Explainer for ranking task (lambdamart)

shap / shap

A game theoretic approach to explain the output of any machine learning model.

https://shap.readthedocs.io

MIT License

22.89k stars 3.29k forks source link

Explainer for ranking task (lambdamart) #570

Open doramir opened 5 years ago

doramir commented 5 years ago

I'm using XGBoost with lambdaMart as objective (rank:pairwise) the problem with this model is the prediction of the model is a rank for each group and the score the model is giving for each item in a group is relevant only for the ranking inside the group and don't mean anything outside the group.

as far as I know, SHAP is not doing group wise (listwise) prediction and use each item (row) as an individual and not as part of a group, and tries to predict the why the model gave this value to this item.

is there a way to understand why the model gives this ranking to this group of items? why he put item x before item y and etc?

this problem is relevant to all ranking tasks, XGBoost, lightGBM, and CatBoost as well.

kretes commented 5 years ago

@doramir AFAIK this field is still to be explored. One of the methods that was proposed is this paper: https://arxiv.org/abs/1809.03857 If you find something relevant for the topic - please share it as well

TeodoraVrabcheva commented 4 years ago

Any development on this? I am also using a XGBoost with lambdaMart as objective to rank results in user queries and I want to extract the local feature importance with SHAP. Given SHAP is not doing a groupwise prediction I took an approach where I defining the explainer ONLY on the data containing the results from query that includes the item I am trying to explain.
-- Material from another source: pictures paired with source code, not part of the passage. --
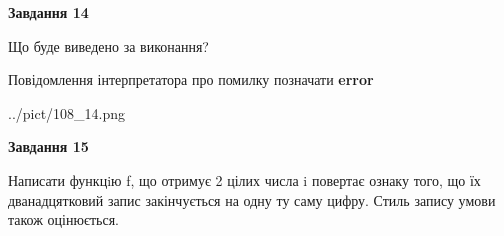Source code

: \documentclass[11pt, ukrainian]{article}
\begin{document}
{\begin {large}
{\begin {center}\textbf{Завдання 14}\end {center}}\par
Що буде виведено за виконання? \par
Повідомлення інтерпретатора про помилку позначати \textbf{error}

\begin{center}
	{../pict/108_14.png}
\end{center}
\newpage

{\begin {center}\textbf{Завдання 15}\end {center}}\par

Написати функцiю f, що отримує 2 цілих числа i повертає ознаку того, що їх дванадцятковий запис закінчується на одну ту саму цифру. Стиль запису умови також оцінюється.\par
\newpage

\end {large}}
\end{document}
# data_for_one_query_df is the data containing the results from the query that includes the item I am trying to explain
explainer = shap.TreeExplainer(model=model, data=data_for_one_query_df)

# get shapley values
# item_to_explain_df is the item I am trying to explain
shap_values = explainer.shap_values(data=item_to_explain_df)

# plot 
shap.force_plot(explainer.expected_value, shap_values, item_to_explain_df)

Do you think this approach is valid for local explanations

jaz7290 commented 4 years ago

Hello, I'm Jaspreet. One of the authors of the aforementioned paper. We have a couple of approaches for rankings that we recently published: https://dl.acm.org/doi/pdf/10.1145/3351095.3375234 (for textual rankers) https://arxiv.org/pdf/2004.13972.pdf (for more traditional learning to rank with manually constructed features)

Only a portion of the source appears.